• [Work instruction]:
Only part of the listing is needed, namely the lines from its start through the line with "### **Approach Summary: Print", and they should be retyped exactly.

------------

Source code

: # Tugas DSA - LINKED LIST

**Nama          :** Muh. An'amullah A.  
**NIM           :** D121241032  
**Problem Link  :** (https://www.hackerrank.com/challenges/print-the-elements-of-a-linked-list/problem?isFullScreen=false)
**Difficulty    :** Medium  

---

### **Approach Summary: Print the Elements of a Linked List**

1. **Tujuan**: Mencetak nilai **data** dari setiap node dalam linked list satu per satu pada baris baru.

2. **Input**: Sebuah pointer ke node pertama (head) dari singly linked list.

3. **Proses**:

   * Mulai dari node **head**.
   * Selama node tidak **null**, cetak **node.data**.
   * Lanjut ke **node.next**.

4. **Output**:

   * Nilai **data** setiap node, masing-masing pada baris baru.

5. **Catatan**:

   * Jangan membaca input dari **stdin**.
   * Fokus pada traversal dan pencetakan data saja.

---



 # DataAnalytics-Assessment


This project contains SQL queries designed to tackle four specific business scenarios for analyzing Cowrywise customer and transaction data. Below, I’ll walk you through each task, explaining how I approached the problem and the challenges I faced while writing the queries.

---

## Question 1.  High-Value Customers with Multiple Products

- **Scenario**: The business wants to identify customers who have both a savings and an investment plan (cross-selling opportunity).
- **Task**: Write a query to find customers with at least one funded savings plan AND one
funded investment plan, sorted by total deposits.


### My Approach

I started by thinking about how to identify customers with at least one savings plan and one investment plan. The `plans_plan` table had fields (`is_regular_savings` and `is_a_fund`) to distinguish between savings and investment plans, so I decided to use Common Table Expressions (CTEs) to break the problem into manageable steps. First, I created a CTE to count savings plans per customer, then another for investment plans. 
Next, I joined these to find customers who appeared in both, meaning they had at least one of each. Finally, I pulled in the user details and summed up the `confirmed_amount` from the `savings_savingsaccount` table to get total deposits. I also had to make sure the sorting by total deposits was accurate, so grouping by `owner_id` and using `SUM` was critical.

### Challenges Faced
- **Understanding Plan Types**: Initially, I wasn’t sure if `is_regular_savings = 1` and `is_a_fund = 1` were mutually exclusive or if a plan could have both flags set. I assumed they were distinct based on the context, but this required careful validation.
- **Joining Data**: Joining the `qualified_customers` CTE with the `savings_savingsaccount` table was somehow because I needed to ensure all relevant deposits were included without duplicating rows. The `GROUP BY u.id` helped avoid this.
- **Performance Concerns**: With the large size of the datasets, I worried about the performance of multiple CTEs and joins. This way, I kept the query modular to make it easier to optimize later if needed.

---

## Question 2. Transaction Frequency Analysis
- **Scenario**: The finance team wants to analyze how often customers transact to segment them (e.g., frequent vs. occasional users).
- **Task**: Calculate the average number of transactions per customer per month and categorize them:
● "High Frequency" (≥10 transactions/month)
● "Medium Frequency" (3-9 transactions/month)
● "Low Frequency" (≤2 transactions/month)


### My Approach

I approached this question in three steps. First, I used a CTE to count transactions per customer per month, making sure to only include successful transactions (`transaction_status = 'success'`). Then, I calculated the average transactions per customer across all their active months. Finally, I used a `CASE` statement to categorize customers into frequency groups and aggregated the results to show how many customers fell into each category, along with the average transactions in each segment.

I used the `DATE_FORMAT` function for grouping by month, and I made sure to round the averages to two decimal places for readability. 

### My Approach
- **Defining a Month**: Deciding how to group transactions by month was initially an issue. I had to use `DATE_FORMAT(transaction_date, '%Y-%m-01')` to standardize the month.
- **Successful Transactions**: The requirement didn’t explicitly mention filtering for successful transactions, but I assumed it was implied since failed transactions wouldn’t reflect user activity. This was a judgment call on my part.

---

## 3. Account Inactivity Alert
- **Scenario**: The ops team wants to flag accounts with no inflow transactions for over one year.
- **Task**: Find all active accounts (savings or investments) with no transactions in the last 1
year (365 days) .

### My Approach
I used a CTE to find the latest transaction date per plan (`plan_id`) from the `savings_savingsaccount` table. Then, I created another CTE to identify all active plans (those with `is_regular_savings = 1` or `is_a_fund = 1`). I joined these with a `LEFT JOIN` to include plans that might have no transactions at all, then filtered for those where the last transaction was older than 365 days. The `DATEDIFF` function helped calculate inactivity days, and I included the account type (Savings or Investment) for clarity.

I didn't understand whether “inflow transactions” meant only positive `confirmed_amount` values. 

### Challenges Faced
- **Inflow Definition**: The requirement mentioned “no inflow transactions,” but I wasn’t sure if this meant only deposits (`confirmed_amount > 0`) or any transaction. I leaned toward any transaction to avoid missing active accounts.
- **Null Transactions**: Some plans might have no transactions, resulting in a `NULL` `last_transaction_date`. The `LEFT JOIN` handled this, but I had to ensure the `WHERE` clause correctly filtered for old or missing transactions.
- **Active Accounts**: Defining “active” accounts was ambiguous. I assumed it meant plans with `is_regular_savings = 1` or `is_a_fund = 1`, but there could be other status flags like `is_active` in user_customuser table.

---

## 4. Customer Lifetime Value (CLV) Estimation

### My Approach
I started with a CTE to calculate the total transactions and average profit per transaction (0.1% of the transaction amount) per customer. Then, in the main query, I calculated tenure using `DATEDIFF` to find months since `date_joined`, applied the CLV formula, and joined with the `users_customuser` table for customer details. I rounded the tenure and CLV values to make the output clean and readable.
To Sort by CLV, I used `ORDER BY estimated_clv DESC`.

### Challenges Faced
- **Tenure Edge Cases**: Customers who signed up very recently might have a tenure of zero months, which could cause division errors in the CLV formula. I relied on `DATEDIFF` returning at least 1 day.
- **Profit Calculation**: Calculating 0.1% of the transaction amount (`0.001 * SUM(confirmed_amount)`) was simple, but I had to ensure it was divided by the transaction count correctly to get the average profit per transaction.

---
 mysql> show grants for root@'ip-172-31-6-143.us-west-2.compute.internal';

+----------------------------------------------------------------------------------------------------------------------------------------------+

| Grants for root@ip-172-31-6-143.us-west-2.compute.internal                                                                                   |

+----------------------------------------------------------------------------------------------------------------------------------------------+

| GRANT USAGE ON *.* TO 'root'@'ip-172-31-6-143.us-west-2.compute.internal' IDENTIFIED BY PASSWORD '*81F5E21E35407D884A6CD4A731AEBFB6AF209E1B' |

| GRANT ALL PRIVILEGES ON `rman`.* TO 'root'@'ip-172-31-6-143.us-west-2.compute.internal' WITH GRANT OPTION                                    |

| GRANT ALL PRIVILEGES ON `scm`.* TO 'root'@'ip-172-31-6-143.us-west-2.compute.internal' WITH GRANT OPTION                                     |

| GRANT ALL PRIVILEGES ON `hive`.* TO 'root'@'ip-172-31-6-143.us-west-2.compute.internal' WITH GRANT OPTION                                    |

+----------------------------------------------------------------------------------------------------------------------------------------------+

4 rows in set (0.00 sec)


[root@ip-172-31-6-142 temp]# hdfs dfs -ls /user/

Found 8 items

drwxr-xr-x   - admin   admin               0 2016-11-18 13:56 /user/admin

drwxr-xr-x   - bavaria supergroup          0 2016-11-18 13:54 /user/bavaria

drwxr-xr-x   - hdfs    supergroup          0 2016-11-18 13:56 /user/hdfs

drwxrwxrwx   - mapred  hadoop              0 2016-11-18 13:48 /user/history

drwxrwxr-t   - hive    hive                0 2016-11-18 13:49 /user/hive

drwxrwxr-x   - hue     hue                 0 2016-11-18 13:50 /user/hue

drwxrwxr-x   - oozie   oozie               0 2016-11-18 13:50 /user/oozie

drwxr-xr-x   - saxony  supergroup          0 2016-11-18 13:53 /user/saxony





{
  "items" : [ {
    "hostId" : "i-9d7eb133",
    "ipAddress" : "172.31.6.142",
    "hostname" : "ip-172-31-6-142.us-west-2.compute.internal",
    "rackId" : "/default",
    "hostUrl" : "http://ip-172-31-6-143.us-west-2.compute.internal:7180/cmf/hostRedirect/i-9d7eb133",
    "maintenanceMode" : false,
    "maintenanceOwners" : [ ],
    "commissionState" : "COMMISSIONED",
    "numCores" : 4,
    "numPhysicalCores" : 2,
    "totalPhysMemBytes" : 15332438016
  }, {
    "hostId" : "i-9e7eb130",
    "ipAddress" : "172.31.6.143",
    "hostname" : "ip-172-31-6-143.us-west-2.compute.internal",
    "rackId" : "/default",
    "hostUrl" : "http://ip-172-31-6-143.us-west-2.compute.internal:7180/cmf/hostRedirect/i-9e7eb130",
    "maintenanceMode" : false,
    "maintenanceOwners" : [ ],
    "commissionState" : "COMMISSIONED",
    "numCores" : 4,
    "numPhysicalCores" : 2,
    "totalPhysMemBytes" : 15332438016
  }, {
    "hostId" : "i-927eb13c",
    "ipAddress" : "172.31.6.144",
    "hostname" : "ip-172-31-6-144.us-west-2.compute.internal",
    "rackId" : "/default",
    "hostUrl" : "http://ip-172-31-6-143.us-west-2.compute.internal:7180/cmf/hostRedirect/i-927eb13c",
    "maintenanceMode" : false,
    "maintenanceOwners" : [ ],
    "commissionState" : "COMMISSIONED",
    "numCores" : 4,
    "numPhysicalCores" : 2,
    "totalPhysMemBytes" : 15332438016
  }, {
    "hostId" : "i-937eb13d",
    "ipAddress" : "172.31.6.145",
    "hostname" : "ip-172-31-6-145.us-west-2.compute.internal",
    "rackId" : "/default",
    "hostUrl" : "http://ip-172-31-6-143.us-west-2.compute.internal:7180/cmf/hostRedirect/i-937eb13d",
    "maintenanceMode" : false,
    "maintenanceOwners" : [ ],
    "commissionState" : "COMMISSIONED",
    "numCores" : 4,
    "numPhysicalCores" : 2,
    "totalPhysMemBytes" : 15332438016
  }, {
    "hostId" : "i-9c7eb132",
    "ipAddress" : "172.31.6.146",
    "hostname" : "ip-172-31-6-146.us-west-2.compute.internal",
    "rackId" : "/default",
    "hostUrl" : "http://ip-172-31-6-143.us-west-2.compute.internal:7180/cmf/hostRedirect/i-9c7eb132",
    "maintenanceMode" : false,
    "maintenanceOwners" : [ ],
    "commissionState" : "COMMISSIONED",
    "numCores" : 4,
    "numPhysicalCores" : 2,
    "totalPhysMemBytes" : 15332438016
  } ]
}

------------

• [Response for this exercise]:
Source code

: # Tugas DSA - LINKED LIST

**Nama          :** Muh. An'amullah A.  
**NIM           :** D121241032  
**Problem Link  :** (https://www.hackerrank.com/challenges/print-the-elements-of-a-linked-list/problem?isFullScreen=false)
**Difficulty    :** Medium  

---

### **Approach Summary: Print the Elements of a Linked List**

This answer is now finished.